=== Records for the task ===

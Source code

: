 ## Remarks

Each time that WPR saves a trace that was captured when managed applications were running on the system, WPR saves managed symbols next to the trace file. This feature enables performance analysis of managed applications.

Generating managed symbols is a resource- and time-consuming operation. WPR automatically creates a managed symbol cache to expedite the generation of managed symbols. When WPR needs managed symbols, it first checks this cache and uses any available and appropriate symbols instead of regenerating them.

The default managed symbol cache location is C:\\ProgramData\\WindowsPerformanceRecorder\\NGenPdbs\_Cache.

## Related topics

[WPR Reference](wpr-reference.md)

===

- Exercise: Your answer must consist only of the lines from the start of the records above through the line with "Each time that", each retyped exactly.

- Task answer:
Source code

: ## Remarks

Each time that WPR saves a trace that was captured when managed applications were running on the system, WPR saves managed symbols next to the trace file. This feature enables performance analysis of managed applications.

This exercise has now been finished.